Tras repasar estas magnitudes, expuso los ‘Mejores casos’ de la presente edición. En la categoría de Autos, el primer premio recayó en PELAYO, por una trama de siniestros que se servía de la falsificación de partes y pólizas. El segundo premio lo recibió MAPFRE FAMILIAR, por un caso referente al robo de un tractor de alta gama. Y VERTI logró el tercer premio por un falso siniestro de un piloto de motos aficionado. En Diversos, RC y otros ramos, el máximo galardón fue a parar a CESCE, al descubrir un caso del conocido como ‘timo del nazareno’, en el que el timador se gana la confianza de un proveedor haciendo pequeños pedidos para luego desaparecer tras el impago de un pedido mayor. ZURICH obtuvo el segundo premio, al detectar el fraude en un incendio provocado en una nave con el fin de construir viviendas. Y el tercer premio fue para MAPFRE FAMILIAR, por un caso de muerte y lesiones en un accidente con un elevador. Ya en Personales, FIATC consiguió el primer premio, por una trama de lesiones simuladas y muy similares, todas ellas vinculadas a varias personas con los mismos apellidos y/o domicilio, es decir, de una misma familia. El segundo premio fue recibido por MAPFRE FAMILIAR, en un caso de suplantación de identidad entre madre e hija en un seguro de Salud con el fin de cubrir una operación grave de columna. Y REALE recibió el tercer premio por un fraude en un siniestro con amputación de un dedo.
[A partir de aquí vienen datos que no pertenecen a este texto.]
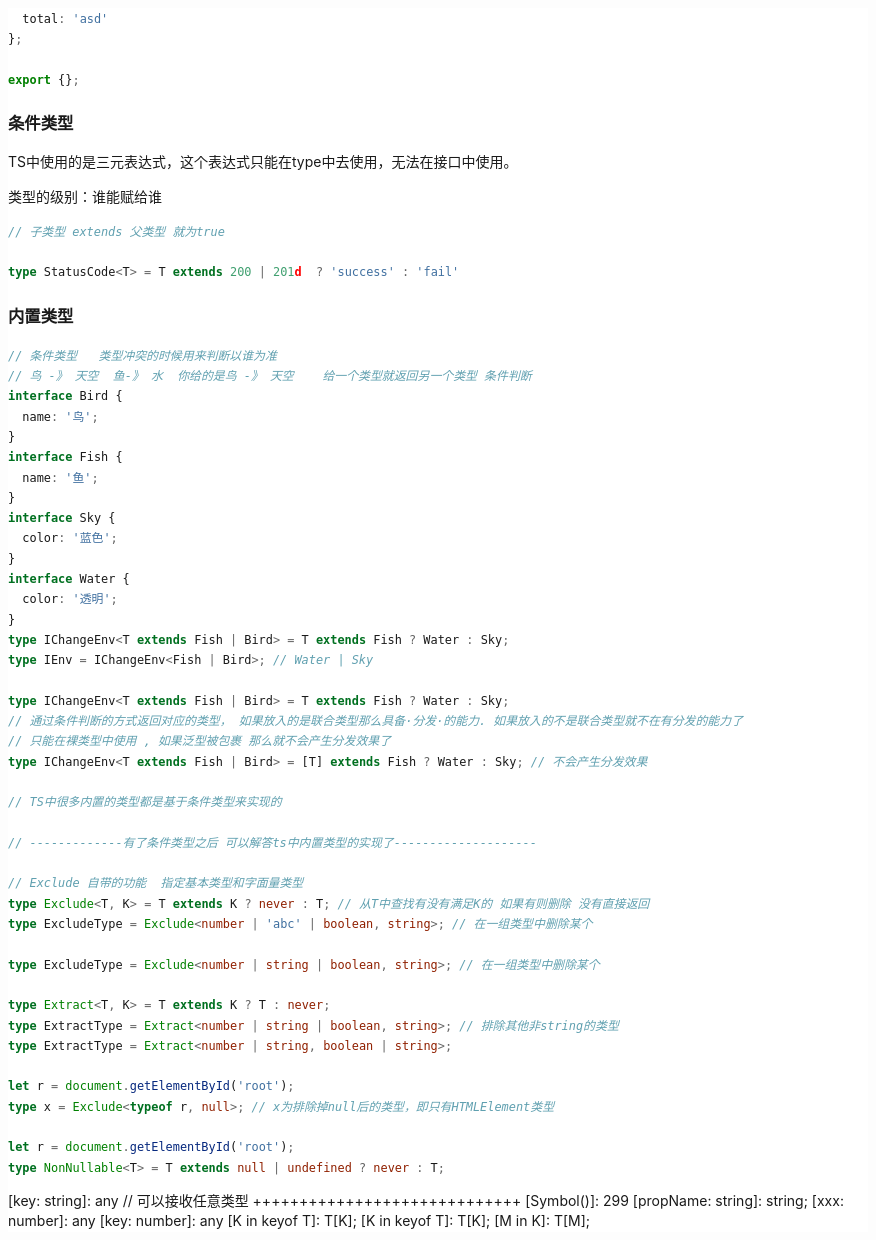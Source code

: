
```ts
  total: 'asd'
};

export {};
```



### 条件类型

TS中使用的是三元表达式，这个表达式只能在type中去使用，无法在接口中使用。

类型的级别：谁能赋给谁

```ts
// 子类型 extends 父类型 就为true

type StatusCode<T> = T extends 200 | 201d  ? 'success' : 'fail'
```





### 内置类型

```ts
// 条件类型   类型冲突的时候用来判断以谁为准
// 鸟 -》 天空  鱼-》 水  你给的是鸟 -》 天空    给一个类型就返回另一个类型 条件判断
interface Bird {
  name: '鸟';
}
interface Fish {
  name: '鱼';
}
interface Sky {
  color: '蓝色';
}
interface Water {
  color: '透明';
}
type IChangeEnv<T extends Fish | Bird> = T extends Fish ? Water : Sky;
type IEnv = IChangeEnv<Fish | Bird>; // Water | Sky

type IChangeEnv<T extends Fish | Bird> = T extends Fish ? Water : Sky;
// 通过条件判断的方式返回对应的类型， 如果放入的是联合类型那么具备·分发·的能力. 如果放入的不是联合类型就不在有分发的能力了
// 只能在裸类型中使用 , 如果泛型被包裹 那么就不会产生分发效果了
type IChangeEnv<T extends Fish | Bird> = [T] extends Fish ? Water : Sky; // 不会产生分发效果

// TS中很多内置的类型都是基于条件类型来实现的

// -------------有了条件类型之后 可以解答ts中内置类型的实现了--------------------

// Exclude 自带的功能  指定基本类型和字面量类型
type Exclude<T, K> = T extends K ? never : T; // 从T中查找有没有满足K的 如果有则删除 没有直接返回
type ExcludeType = Exclude<number | 'abc' | boolean, string>; // 在一组类型中删除某个

type ExcludeType = Exclude<number | string | boolean, string>; // 在一组类型中删除某个

type Extract<T, K> = T extends K ? T : never;
type ExtractType = Extract<number | string | boolean, string>; // 排除其他非string的类型
type ExtractType = Extract<number | string, boolean | string>;

let r = document.getElementById('root');
type x = Exclude<typeof r, null>; // x为排除掉null后的类型，即只有HTMLElement类型

let r = document.getElementById('root');
type NonNullable<T> = T extends null | undefined ? never : T;
```

  [index: number]: number;
  [index: number]: any;
  [key: string]: any // 可以接收任意类型 +++++++++++++++++++++++++++++
  [Symbol()]: 299
  [propName: string]: string;
  [xxx: number]: any
  [key: number]: any
  [K in keyof T]: T[K];
  [K in keyof T]: T[K];
  [M in K]: T[M];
Además, se entregaron 21 premios de ‘Méritos profesionales’ (tramitador, perito, abogado, médico, detective y técnico de investigación) y 18 premios al ‘Reconocimiento de participación’ (ver aquí la relación íntegra de entidades premiadas). Los encargados de entregar los premios fueron los miembros del tribunal calificador del concurso, compuesto por el propio José Antonio Sánchez; Mirenchu del Valle, secretaria general de UNESPA; Fernando Muñoz, presidente de la Asociación Nacional de Peritos de Seguros y Comisarios de Averías (APCAS); Alejandro Rodríguez, miembro de la Policía Judicial; y Ángel José Gerpe Pérez, inspector del Área de Seguros Generales de la Dirección General de Seguros y Fondos de Pensiones. En la entrega de galardones, Marta Rodríguez Varona sustituyó a Julián Sánchez Melgar, magistrado de la Sala 2ª del Tribunal Supremo y miembro del tribunal calificador, que no pudo concurrir al acto.